With a classic Rat-style distortion circuit on one side and a Big Muff-style fuzz on the other, and the capacity for using them together in imaginative ways, it presents a new take on two of the most loved distortion and fuzz pedals of all time; pedals that Crazy Tube Circuit credits with setting the “the benchmark of saturated guitar sound”.
For Christos Ntaifotis, founder and designer of Crazy Tube Circuits, this was a labour of love, but one that came with a certain pressure. These sounds are well known and well loved and CTC is not the first company to design a pedal inspired by them.
“I wanted to create a pedal inspired by two of the most recorded fuzz distortion pedals in the ‘70s, ‘80s and ‘90s and put them in a single box sharing the same controls,” says Ntaifotis. “I knew that the RAT and Big Muff have seen quite a few different versions throughout these decades and a million clones, so I had to design a pedal versatile enough to capture the full saturated sonic palette.”
Key to this versitility are the controls. The Motherload is a compact stompbox, with top-mounted jacks and a five-knob design. Across the top you have controls for Volume and Gain, between which there is a mini-toggle for selecting the Muff-style circuit (M) or the Rat-style circuit (R).
The M circuit has Tone and Voice controls, with Tone acting as you would expect between fixed low and high-pass filters, and Voice allowing you to dial in different Muff sounds over the years by changing the mids.

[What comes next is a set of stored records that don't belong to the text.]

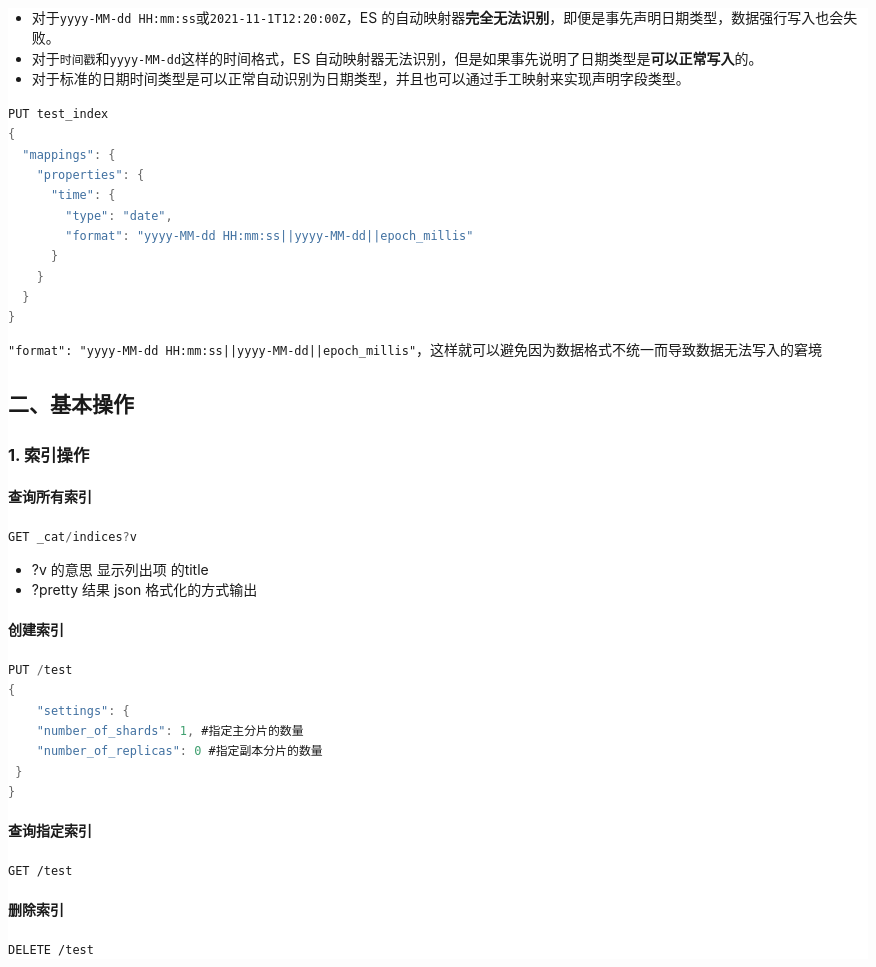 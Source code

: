 - 对于`yyyy-MM-dd HH:mm:ss`或`2021-11-1T12:20:00Z`，ES 的自动映射器**完全无法识别**，即便是事先声明日期类型，数据强行写入也会失败。
- 对于`时间戳`和`yyyy-MM-dd`这样的时间格式，ES 自动映射器无法识别，但是如果事先说明了日期类型是**可以正常写入**的。
- 对于标准的日期时间类型是可以正常自动识别为日期类型，并且也可以通过手工映射来实现声明字段类型。

```java
PUT test_index
{
  "mappings": {
    "properties": {
      "time": {
        "type": "date",
        "format": "yyyy-MM-dd HH:mm:ss||yyyy-MM-dd||epoch_millis"
      }
    }
  }
}
```

`"format": "yyyy-MM-dd HH:mm:ss||yyyy-MM-dd||epoch_millis"`，这样就可以避免因为数据格式不统一而导致数据无法写入的窘境

## 二、基本操作

### 1. 索引操作

#### 查询所有索引

```java
GET _cat/indices?v
```

- ?v 的意思 显示列出项 的title
- ?pretty 结果 json 格式化的方式输出

#### 创建索引

```java
PUT /test
{
 	"settings": {
	"number_of_shards": 1, #指定主分⽚的数量
	"number_of_replicas": 0 #指定副本分⽚的数量
 }
}
```

####  查询指定索引

```
GET /test
```

#### 删除索引

```
DELETE /test
```
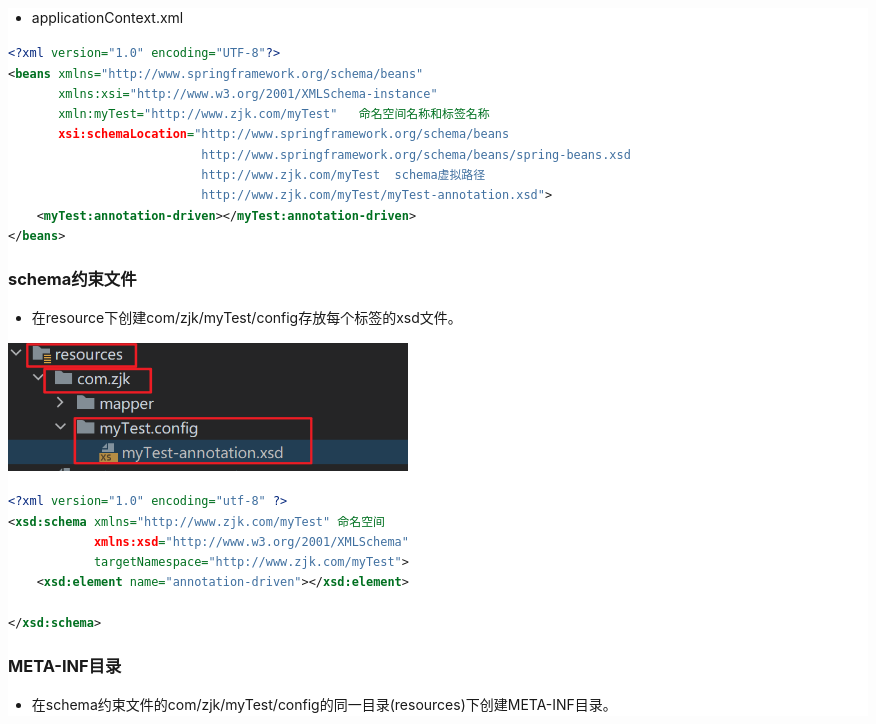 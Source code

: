 - applicationContext.xml

```xml
<?xml version="1.0" encoding="UTF-8"?>
<beans xmlns="http://www.springframework.org/schema/beans"
       xmlns:xsi="http://www.w3.org/2001/XMLSchema-instance"
       xmln:myTest="http://www.zjk.com/myTest"   命名空间名称和标签名称
       xsi:schemaLocation="http://www.springframework.org/schema/beans 
                           http://www.springframework.org/schema/beans/spring-beans.xsd 
                           http://www.zjk.com/myTest  schema虚拟路径
                           http://www.zjk.com/myTest/myTest-annotation.xsd">
    <myTest:annotation-driven></myTest:annotation-driven>
</beans>
```

### schema约束文件

- 在resource下创建com/zjk/myTest/config存放每个标签的xsd文件。

<img src="../../../../pictures/Snipaste_2023-04-08_14-11-01.png" width="400"/>  

```xml
<?xml version="1.0" encoding="utf-8" ?>
<xsd:schema xmlns="http://www.zjk.com/myTest" 命名空间
            xmlns:xsd="http://www.w3.org/2001/XMLSchema"
            targetNamespace="http://www.zjk.com/myTest">
    <xsd:element name="annotation-driven"></xsd:element>

</xsd:schema>
```

### META-INF目录

- 在schema约束文件的com/zjk/myTest/config的同一目录(resources)下创建META-INF目录。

The R circuit, meanwhile, has a Filter control that operates as a variable low pass filter. But at the touch of a button you can link all three of these EQ controls and apply them to both distortion and fuzz. Playing around with this EQ section promises to yield some interesting results.
“I am fascinated by pedals containing two or more related circuits that you can select with a twist of a knob or a switch,” continued Ntaifotis. “Whether they are direct clones or just inspired by sonic landmarks. It’s not something new as it has been done by many pedal companies that I admire and love, but I think there’s always some new/old ground to be covered.”